* [EXERCISE AIM]
Look through the data and write out every line with the word "scope" in it.

* [MATERIAL FOR THIS EXERCISE]
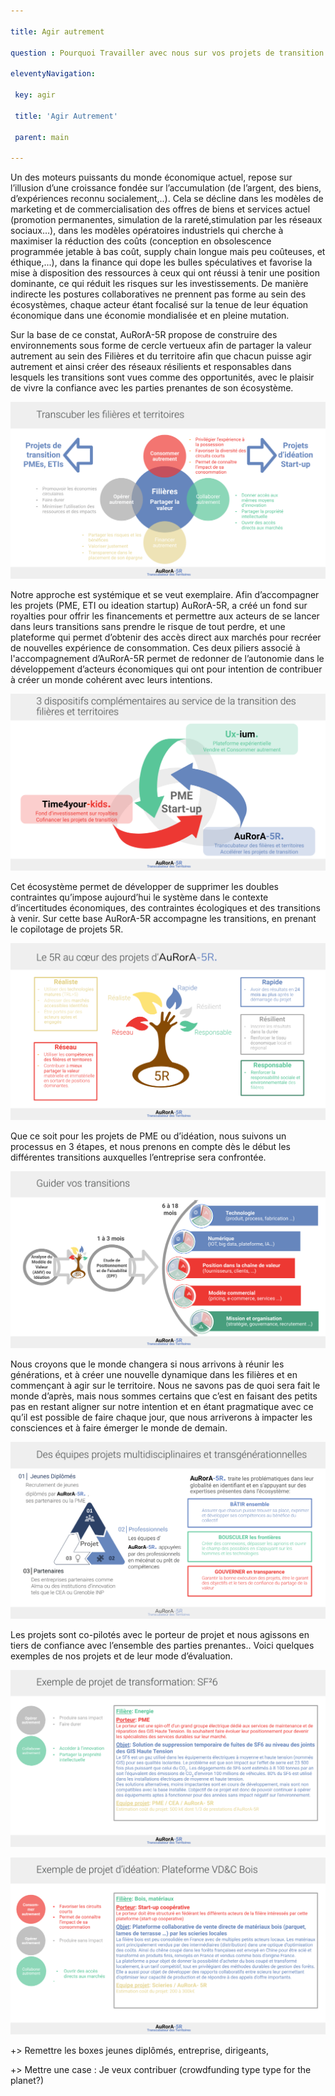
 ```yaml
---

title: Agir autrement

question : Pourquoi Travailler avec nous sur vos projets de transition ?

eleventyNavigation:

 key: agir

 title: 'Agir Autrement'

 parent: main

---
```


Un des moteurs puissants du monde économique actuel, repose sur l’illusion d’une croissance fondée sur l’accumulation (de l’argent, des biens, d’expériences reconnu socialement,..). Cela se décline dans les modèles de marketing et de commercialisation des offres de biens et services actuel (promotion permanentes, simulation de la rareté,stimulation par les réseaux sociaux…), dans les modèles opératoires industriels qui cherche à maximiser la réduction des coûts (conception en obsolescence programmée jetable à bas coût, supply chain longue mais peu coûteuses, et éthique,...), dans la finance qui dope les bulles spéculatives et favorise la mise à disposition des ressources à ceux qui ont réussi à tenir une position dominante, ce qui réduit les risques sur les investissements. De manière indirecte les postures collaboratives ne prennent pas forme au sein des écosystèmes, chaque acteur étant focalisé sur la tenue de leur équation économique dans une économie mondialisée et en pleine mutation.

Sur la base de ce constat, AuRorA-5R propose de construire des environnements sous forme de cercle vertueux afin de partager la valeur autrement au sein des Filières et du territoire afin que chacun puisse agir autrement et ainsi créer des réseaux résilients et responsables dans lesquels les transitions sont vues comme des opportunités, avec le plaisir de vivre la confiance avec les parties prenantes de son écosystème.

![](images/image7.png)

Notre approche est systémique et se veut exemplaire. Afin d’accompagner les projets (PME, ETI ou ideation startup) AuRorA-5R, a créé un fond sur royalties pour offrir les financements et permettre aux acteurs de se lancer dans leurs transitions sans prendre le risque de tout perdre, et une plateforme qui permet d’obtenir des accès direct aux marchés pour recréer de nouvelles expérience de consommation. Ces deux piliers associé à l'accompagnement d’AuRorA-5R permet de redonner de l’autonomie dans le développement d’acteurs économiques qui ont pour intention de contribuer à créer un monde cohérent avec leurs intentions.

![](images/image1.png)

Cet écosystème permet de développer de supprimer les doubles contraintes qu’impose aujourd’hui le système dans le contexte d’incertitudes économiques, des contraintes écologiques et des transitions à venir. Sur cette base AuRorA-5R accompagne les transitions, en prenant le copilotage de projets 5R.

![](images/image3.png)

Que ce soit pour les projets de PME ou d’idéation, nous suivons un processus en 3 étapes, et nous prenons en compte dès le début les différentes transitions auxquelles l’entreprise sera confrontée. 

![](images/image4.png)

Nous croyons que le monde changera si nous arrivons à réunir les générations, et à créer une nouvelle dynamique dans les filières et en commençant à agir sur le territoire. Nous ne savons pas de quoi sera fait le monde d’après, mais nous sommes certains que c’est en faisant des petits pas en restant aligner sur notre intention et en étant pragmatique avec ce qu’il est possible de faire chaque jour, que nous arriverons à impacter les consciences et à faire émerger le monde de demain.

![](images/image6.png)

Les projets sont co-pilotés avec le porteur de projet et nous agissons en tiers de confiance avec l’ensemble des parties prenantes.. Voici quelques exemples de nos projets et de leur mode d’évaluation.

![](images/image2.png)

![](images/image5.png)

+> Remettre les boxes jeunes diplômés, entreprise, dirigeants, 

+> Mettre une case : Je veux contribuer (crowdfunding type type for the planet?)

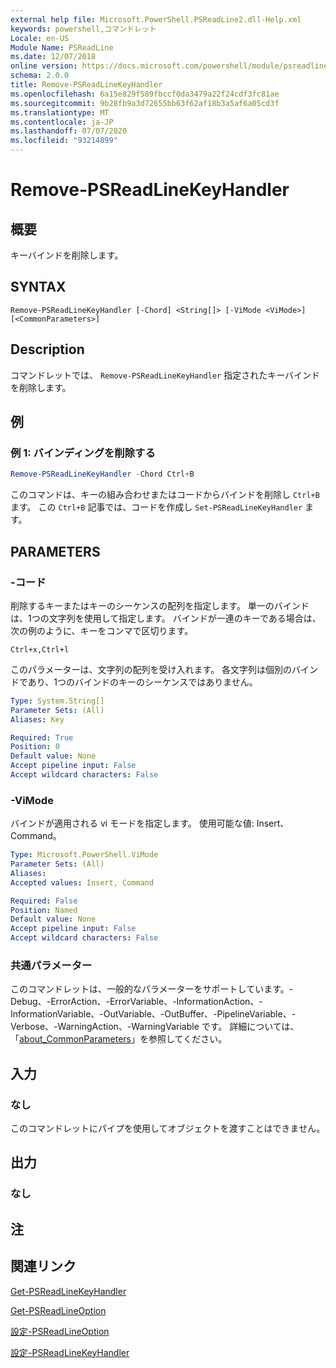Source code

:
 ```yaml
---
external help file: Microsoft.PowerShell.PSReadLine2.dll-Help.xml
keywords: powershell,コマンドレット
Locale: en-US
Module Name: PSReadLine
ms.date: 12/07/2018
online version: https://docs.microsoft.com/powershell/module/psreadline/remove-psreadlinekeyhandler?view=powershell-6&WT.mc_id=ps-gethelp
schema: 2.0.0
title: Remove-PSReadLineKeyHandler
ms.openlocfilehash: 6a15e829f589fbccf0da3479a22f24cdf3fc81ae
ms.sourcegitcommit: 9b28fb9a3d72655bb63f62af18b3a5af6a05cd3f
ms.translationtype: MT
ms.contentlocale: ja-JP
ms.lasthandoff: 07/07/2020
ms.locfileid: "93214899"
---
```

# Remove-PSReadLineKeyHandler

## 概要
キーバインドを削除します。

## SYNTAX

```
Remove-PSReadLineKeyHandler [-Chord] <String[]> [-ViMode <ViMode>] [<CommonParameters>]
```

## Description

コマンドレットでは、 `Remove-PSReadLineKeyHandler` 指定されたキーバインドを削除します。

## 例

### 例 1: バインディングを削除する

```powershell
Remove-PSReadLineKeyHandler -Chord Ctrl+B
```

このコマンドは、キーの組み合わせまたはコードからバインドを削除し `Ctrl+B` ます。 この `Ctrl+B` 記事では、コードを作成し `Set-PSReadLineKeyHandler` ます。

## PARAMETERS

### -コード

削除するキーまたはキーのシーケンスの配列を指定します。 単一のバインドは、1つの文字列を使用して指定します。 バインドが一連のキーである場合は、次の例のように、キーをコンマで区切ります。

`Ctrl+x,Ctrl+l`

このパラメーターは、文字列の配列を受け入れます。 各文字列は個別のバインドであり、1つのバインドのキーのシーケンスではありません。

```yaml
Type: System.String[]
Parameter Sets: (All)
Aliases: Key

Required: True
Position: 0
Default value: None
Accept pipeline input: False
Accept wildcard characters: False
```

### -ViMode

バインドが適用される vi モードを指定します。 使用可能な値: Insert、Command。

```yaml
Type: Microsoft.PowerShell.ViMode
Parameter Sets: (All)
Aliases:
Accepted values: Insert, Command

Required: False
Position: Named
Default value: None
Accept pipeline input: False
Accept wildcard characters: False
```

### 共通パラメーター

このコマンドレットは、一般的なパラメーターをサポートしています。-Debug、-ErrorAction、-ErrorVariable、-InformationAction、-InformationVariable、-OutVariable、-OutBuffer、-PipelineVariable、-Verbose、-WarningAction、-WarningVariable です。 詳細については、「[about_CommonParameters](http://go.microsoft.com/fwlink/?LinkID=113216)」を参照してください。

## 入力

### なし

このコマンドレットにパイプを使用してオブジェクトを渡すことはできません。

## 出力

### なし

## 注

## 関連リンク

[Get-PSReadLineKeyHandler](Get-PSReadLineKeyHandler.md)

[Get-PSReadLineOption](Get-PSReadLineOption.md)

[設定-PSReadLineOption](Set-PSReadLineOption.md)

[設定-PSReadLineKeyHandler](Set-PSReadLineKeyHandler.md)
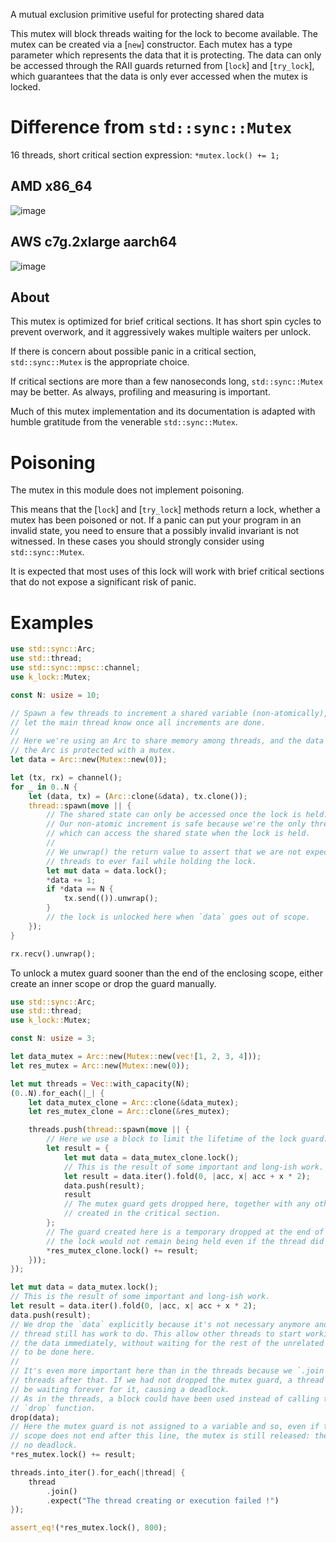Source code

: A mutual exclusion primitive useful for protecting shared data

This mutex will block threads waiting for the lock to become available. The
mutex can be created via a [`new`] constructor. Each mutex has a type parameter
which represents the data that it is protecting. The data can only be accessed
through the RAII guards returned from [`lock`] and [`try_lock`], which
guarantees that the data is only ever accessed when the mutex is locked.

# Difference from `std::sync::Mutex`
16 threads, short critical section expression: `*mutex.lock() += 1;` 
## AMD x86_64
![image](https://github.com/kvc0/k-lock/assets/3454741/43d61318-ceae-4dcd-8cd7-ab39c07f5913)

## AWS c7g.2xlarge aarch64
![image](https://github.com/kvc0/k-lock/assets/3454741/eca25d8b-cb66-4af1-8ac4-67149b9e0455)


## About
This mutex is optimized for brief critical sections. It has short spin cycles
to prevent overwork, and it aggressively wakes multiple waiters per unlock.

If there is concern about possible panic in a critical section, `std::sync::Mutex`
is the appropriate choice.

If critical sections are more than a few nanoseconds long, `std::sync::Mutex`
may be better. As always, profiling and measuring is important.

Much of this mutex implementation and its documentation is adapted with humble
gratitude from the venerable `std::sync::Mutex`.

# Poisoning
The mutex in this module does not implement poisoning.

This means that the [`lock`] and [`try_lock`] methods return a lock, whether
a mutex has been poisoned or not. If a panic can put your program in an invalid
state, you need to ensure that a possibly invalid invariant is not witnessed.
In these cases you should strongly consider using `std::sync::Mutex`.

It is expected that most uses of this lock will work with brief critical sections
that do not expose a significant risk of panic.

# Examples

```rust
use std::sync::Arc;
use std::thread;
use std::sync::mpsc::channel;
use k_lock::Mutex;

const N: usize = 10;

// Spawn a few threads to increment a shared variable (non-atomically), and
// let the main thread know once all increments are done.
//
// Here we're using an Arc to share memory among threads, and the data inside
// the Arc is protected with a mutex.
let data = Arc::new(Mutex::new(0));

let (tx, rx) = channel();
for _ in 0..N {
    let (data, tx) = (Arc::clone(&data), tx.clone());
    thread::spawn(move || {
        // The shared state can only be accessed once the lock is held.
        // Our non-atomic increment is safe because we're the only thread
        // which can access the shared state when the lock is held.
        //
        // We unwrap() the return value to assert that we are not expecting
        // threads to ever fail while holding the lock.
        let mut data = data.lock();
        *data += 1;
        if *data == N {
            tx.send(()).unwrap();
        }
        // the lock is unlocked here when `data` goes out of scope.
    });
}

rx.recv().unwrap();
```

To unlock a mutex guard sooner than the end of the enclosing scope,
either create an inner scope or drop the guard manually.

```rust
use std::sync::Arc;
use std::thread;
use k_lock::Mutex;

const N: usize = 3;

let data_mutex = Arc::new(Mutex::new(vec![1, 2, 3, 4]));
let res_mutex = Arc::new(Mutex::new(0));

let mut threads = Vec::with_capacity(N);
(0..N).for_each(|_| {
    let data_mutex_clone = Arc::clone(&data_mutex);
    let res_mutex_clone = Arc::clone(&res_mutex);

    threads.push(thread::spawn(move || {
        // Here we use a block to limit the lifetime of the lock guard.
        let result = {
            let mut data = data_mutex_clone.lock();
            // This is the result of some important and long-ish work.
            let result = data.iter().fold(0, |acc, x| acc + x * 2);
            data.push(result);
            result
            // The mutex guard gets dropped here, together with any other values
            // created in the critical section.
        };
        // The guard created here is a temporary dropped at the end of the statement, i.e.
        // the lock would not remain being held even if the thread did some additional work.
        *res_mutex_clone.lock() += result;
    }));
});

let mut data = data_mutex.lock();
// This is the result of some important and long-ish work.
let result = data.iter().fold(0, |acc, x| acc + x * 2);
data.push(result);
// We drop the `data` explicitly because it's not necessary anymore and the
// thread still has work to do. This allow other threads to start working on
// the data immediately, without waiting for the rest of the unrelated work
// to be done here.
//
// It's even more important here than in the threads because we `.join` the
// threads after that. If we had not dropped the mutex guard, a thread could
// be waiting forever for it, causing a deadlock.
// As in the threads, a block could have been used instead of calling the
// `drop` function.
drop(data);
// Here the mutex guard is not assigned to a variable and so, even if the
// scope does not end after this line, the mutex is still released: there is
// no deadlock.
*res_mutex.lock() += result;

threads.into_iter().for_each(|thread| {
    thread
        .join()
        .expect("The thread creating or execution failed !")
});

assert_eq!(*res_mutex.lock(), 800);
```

* [EXERCISE ANSWER]
        // the lock is unlocked here when `data` goes out of scope.
To unlock a mutex guard sooner than the end of the enclosing scope,
either create an inner scope or drop the guard manually.
// scope does not end after this line, the mutex is still released: there is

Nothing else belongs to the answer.